Mesenchymal stem cells-macrophages crosstalk and myeloid malignancy

Abstract

As major components of the tumor microenvironment, both mesenchymal stem cells (MSCs) and macrophages can be remodelled and exhibit different phenotypes and functions during tumor initiation and progression. In recent years, increasing evidence has shown that tumor-associated macrophages (TAMs) play a crucial role in the growth, metastasis, and chemotherapy resistance of hematological malignancies, and are associated with poor prognosis. Consequently, TAMs have emerged as promising therapeutic targets. Notably, MSCs exert a profound influence on modulating immune cell functions such as macrophages and granulocytes, thereby playing a crucial role in shaping the immunosuppressive microenvironment surrounding tumors. However, in hematological malignancies, the cellular and molecular mechanisms underlying the interaction between MSCs and macrophages have not been clearly elucidated. In this review, we provide an overview of the role of TAMs in various common hematological malignancies, and discuss the latest advances in understanding the interaction between MSCs and macrophages in disease progression. Additionally, potential therapeutic approaches targeting this relationship are outlined.

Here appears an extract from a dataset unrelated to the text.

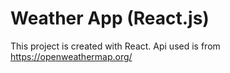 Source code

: # Weather App (React.js)

This project is created with React. Api used is from https://openweathermap.org/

Keywords: immunomodulation; leukemia; lymphoma; macrophage; mesenchymal stem cells; myeloma; tumor microenvironment.

Figure 1

Schematic representation of the signals involved in the crosstalk between tumor cells and TAMs in leukemia (A), myeloma (B) and lymphoma (C). Studies have demonstrated the significant impact of macrophages on various crucial pathways involved in the initiation and progression of leukemia, myeloma and lymphoma, including anti-apoptosis and proliferation, immunosuppression, angiogenesis, extramedullary migration, tumor cell homing and drug resistance. Tumor cell can induce a shift in monocyte polarization towards an inhibitory M2-like phenotype (mainly characterized by upregulated CD206 and CD163 expression), thereby promoting their own survival.

Figure 2

Schematic of the potential mechanisms of action mediated by MSCs on macrophages. MSCs can polarize macrophages via direct cell–cell contact or indirectly, such as through soluble factors and extracellular vesicles (including exosomes). In addition, healthy MSCs implantation could induce the activation of Arg-1⁺ macrophages in the bone marrow of ALL mice and repair damaged BMME. TA-MSCs play a crucial role in promoting tumor growth by recruiting monocytes/macrophages. Two distinct subpopulation of MSCs, namely AIF1⁺CSF1R⁺ MSCs and ADAM12⁺PDGFRα⁺ MSCs, respectively promote macrophage recruitment or enhance macrophage phagocytosis, and induce macrophage polarization towards immunosuppressive phenotypes, thereby driving tumor progression.